‘Big Short’ star: Impending recession will not result in financial crisis

Steve Eisman is short Netflix but long Nokia

The global economy is heading for recession but the downturn will not descend into another financial crisis, according to Neuberger Berman’s Steve Eisman.

Eisman (pictured), who shorted collateralised debt obligations (CDOs) prior to the collapse of the US housing bubble in 2007–2008 and was dramatised by Steve Carell in Hollywood film ‘The Big Short’, told Portfolio Adviser a recession is closer than people think, but would not be drawn on exactly when.

“I don’t know if it’s this year, next year, the year after, or the year after that, but it’s coming,” he said.

But once recession does set in, Eisman does not think it will progress to a financial crisis.

He added: “What do you need for a financial crisis? First is obviously a recession but you also need systemically important banks to be so over-levered that people are worried they are going to collapse; that was ’08.

“Leverage in the US in the banks is roughly a third of what it was. So, the US financial system is safe, in Europe it’s safer.”

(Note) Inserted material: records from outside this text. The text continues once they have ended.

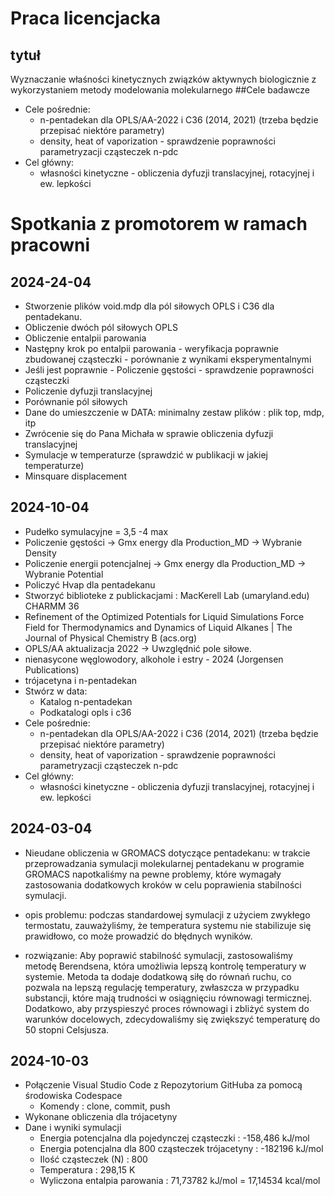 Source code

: 
# Praca licencjacka
## tytuł
Wyznaczanie właśności kinetycznych związków aktywnych biologicznie z wykorzystaniem metody modelowania molekularnego
##Cele badawcze
* Cele pośrednie:
	* n-pentadekan dla OPLS/AA-2022 i C36 (2014, 2021) (trzeba będzie przepisać niektóre parametry)
	* density, heat of vaporization - sprawdzenie poprawności parametryzacji cząsteczek n-pdc
* Cel główny: 
	* własności kinetyczne - obliczenia dyfuzji translacyjnej, rotacyjnej i ew. lepkości
# Spotkania z promotorem w ramach pracowni
## 2024-24-04
* Stworzenie plików void.mdp dla pól siłowych OPLS i C36 dla pentadekanu.
* Obliczenie dwóch pól siłowych OPLS
* Obliczenie entalpii parowania
* Następny krok po entalpii parowania - weryfikacja poprawnie zbudowanej cząsteczki - porównanie z wynikami eksperymentalnymi
* Jeśli jest poprawnie - Policzenie gęstości - sprawdzenie poprawności cząsteczki
* Policzenie dyfuzji translacyjnej
* Porównanie pól siłowych
* Dane do umieszczenie w DATA: minimalny zestaw plików : plik top, mdp, itp
* Zwrócenie się do Pana Michała w sprawie obliczenia dyfuzji translacyjnej
* Symulacje w temperaturze (sprawdzić w publikacji w jakiej temperaturze)
* Minsquare displacement

## 2024-10-04
* Pudełko symulacyjne = 3,5 -4 max
* Policzenie gęstości -> Gmx energy dla Production_MD -> Wybranie Density
* Policzenie energii potencjalnej -> Gmx energy dla Production_MD -> Wybranie Potential
* Policzyć Hvap dla pentadekanu
* Stworzyć biblioteke z publickacjami : MacKerell Lab (umaryland.edu)  CHARMM 36
* Refinement of the Optimized Potentials for Liquid Simulations Force Field for Thermodynamics and Dynamics of Liquid Alkanes | The Journal of Physical Chemistry B (acs.org)
* OPLS/AA aktualizacja 2022 -> Uwzględnić pole siłowe. 
* nienasycone węglowodory, alkohole i estry - 2024 (Jorgensen Publications)
* trójacetyna i n-pentadekan
* Stwórz w data: 
	* Katalog n-pentadekan
	* Podkatalogi opls i c36
* Cele pośrednie:
	* n-pentadekan dla OPLS/AA-2022 i C36 (2014, 2021) (trzeba będzie przepisać niektóre parametry)
	* density, heat of vaporization - sprawdzenie poprawności parametryzacji cząsteczek n-pdc
* Cel główny: 
	* własności kinetyczne - obliczenia dyfuzji translacyjnej, rotacyjnej i ew. lepkości

  
## 2024-03-04

 * Nieudane obliczenia w GROMACS dotyczące pentadekanu: w trakcie przeprowadzania symulacji molekularnej pentadekanu w programie GROMACS napotkaliśmy na pewne problemy, które wymagały zastosowania dodatkowych kroków w celu poprawienia stabilności symulacji.

* opis problemu: podczas standardowej symulacji z użyciem zwykłego termostatu, zauważyliśmy, że temperatura systemu nie stabilizuje się prawidłowo, co może prowadzić do błędnych wyników. 

* rozwiązanie: Aby poprawić stabilność symulacji, zastosowaliśmy metodę Berendsena, która umożliwia lepszą kontrolę temperatury w systemie. Metoda ta dodaje dodatkową siłę do równań ruchu, co pozwala na lepszą regulację temperatury, zwłaszcza w przypadku substancji, które mają trudności w osiągnięciu równowagi termicznej.
Dodatkowo, aby przyspieszyć proces równowagi i zbliżyć system do warunków docelowych, zdecydowaliśmy się zwiększyć temperaturę do 50 stopni Celsjusza. 

## 2024-10-03
* Połączenie Visual Studio Code z Repozytorium GitHuba za pomocą środowiska Codespace 
    * Komendy : clone, commit, push 
* Wykonane obliczenia dla trójacetyny 
* Dane i wyniki symulacji 
    * Energia potencjalna dla pojedynczej cząsteczki : -158,486 kJ/mol 
    * Energia potencjalna dla 800 cząsteczek trójacetyny : -182196 kJ/mol
    * Ilość cząsteczek (N) : 800
    * Temperatura : 298,15 K
    * Wyliczona entalpia parowania : 71,73782 kJ/mol = 17,14534 kcal/mol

Eisman said leading economic indicators on the manufacturing side have deteriorated dramatically for certain economies meaning we are in a global industrial recession, but “that’s not the same thing as a global recession”.

“What’s happening right now is if you look at the manufacturing PMI, they’re all below 50 all over the world – the US got below 50 in August. That’s partly economic, it is also a lot to do with the trade war, yet people are sitting on their hands not doing anything. As a result, we’re in a what I would call, and I don’t want to overemphasise this, a global industrial slow-down-slash-recession.”

“In the US [industrials] is about 10-15% of the economy, so 10-15% of the economy is in global recession. On the other hand, the consumer is fine because the consumer is employed, the consumer is not over-levered and credit quality is very good. So, you’ve got a real bifurcation.”

Eisman is lead manager on the TM Neuberger Berman Absolute Alpha Fund, a global long-short Ucits vehicle launched in the UK earlier this year. The fund is co-managed by Eisman’s sister Dana Cohen and her husband Michael Cohen.

The portfolio is about 15-20% net long, down from about 40% which Eisman said is “pretty low” and a reflection of a more conservative approach. It is long tech names including Cisco, Visa, Amazon, Facebook and Google and its biggest long is Motorola Solutions. In Europe, the portfolio is long Nokia.

Themes he is shorting in the portfolio include European and Canadian banks and industrial cyclicals. Names being shorted include video streaming service Netflix and US online estate agent Zillow.